Mirror of Justice

A blog dedicated to the development of Catholic legal theory.
Affiliated with the Program on Church, State & Society at Notre Dame Law School.

Thursday, June 4, 2015

Another Winters (Tall) Tale

Michael Winters of the National Catholic Reporter continues to burnish his well-earned reputation for malicious dishonesty.

Winters accuses me of "attempting to co-opt the Church’s teaching authority for crass political ends." His evidence?  "All five of [Robert George's] non-negotiables [abortion, embryo destructive research, redefining marriage, euthanasia, and human cloning] align with positions articulated by today’s socially conservative Republican Party." If you've had even an introductory level course in logic you immediately perceived the fallacious inference--the non sequitur. He has offered no evidence whatsoever to show that I chose these issues or stress their importance because they line up with Republican Party positions. The truth is that I support the Republican Party (and left the Democratic Party) because of the Republicans' pro-life stance. Winters' suggestion that I chose or stress the issues because that helps the Republicans is the very reverse of the truth. And he knows it.
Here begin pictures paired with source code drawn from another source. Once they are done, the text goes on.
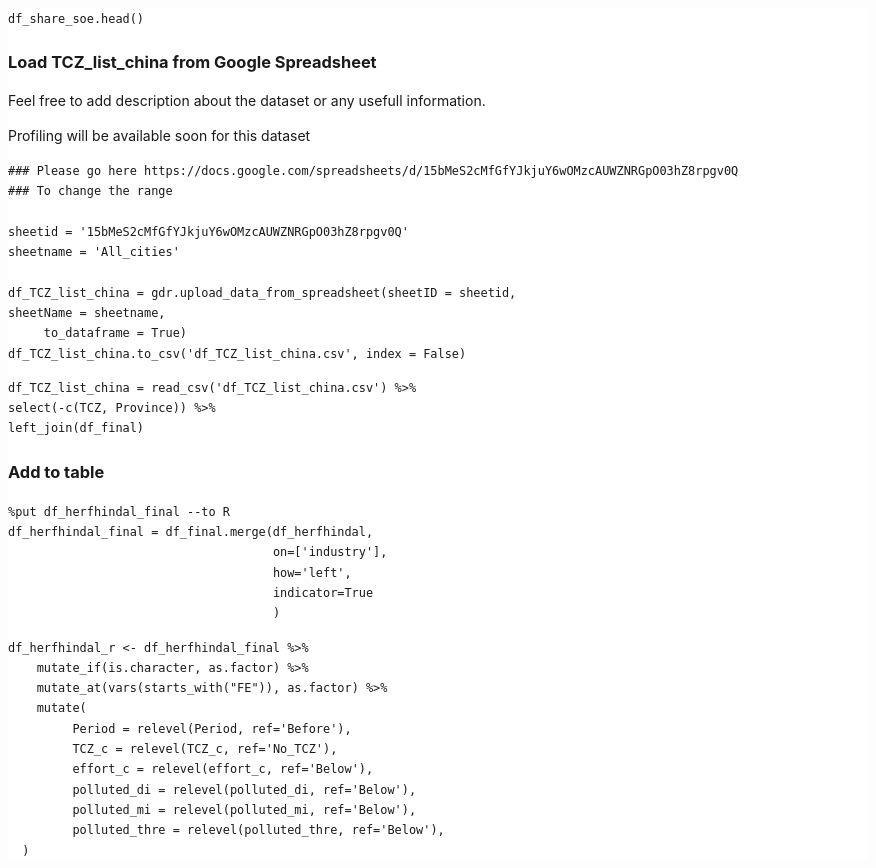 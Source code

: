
```sos kernel="SoS"
df_share_soe.head()
```


### Load TCZ_list_china from Google Spreadsheet

Feel free to add description about the dataset or any usefull information.

Profiling will be available soon for this dataset


```sos kernel="python3"
### Please go here https://docs.google.com/spreadsheets/d/15bMeS2cMfGfYJkjuY6wOMzcAUWZNRGpO03hZ8rpgv0Q
### To change the range

sheetid = '15bMeS2cMfGfYJkjuY6wOMzcAUWZNRGpO03hZ8rpgv0Q'
sheetname = 'All_cities'

df_TCZ_list_china = gdr.upload_data_from_spreadsheet(sheetID = sheetid,
sheetName = sheetname,
	 to_dataframe = True)
df_TCZ_list_china.to_csv('df_TCZ_list_china.csv', index = False)
```

```sos kernel="R"
df_TCZ_list_china = read_csv('df_TCZ_list_china.csv') %>% 
select(-c(TCZ, Province)) %>% 
left_join(df_final)
```


### Add to table


```sos kernel="SoS"
%put df_herfhindal_final --to R
df_herfhindal_final = df_final.merge(df_herfhindal,
                                     on=['industry'],
                                     how='left',
                                     indicator=True
                                     )
```

```sos kernel="R"
df_herfhindal_r <- df_herfhindal_final %>% 
    mutate_if(is.character, as.factor) %>%
    mutate_at(vars(starts_with("FE")), as.factor) %>%
    mutate(
         Period = relevel(Period, ref='Before'),
         TCZ_c = relevel(TCZ_c, ref='No_TCZ'),
         effort_c = relevel(effort_c, ref='Below'),
         polluted_di = relevel(polluted_di, ref='Below'),
         polluted_mi = relevel(polluted_mi, ref='Below'),
         polluted_thre = relevel(polluted_thre, ref='Below'),
  )
```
I regard the principle of the profound, inherent, and equal dignity and right to life of every member of the human family--beginning with the child in the womb, and including the frail elderly and the physically handicapped and cognitively disabled--as foundational. If we get that principle wrong, then, as Governor Robert P. Casey of Pennsylvania, the last of the great pro-life Democrats, said, "we will get nothing else right."  I grieve, as Casey grieved, that his Party--the Party of my own family and of my youth--has utterly abandoned the principle by embracing the abortion license, embryo-destructive research, and, increasingly, assisted suicide.

Winters goes on to say it is "telling that there was no mention of poverty, or war, or environmental degradation on Professor George’s list."  Since Winters comments on my work frequently and therefore, I assume, actually reads it (though maybe I shouldn't assume that), he knows perfectly well that I also stress the obligation to fight poverty and the need to design and implement policies that lift people out of it and do not mire people in it.  What is discussable or "negotiable," as I have said time and again, is not whether we have a strict moral obligation to fight poverty, but what is the best--the most effective--way to do it.  As the liberal New York Times columnist Nicholas Kristof has candidly observed, many of the federal anti-poverty programs championed by liberal activists and politicians since the mid-1960s have failed. Some have harmed the people they were meant to help. So we need new ideas and new approaches. People who share a deep and firm commitment to fighting poverty can and do disagree--reasonably disagree--on the best means to achieve that agreed upon goal.  This doesn't make fighting poverty less important than, say, fighting euthanasia; it is only to say that different people may reasonably differ about how to do it.  (I would add that people who are seriously interested in fighting poverty should agree on one point, even if they disagree on others:  the rebuilding of a flourishing marriage culture, especially in poor communities, is imperative. Daniel Patrick Moynihan's claims about the relationship between the collapse of the marriage culture and the entrenchment of poverty have been fully vindicated.)

Since Winters knows all this--none of it is news to him--he is being dishonest in telling readers that "by saying that these five, and only these five, are non-negotiable, Professor George, and his political followers, gave the impression that the Church’s commitment to fighting poverty or environmental degradation was negotiable." But, then, what else is new? Dishonesty is the man's stock in trade.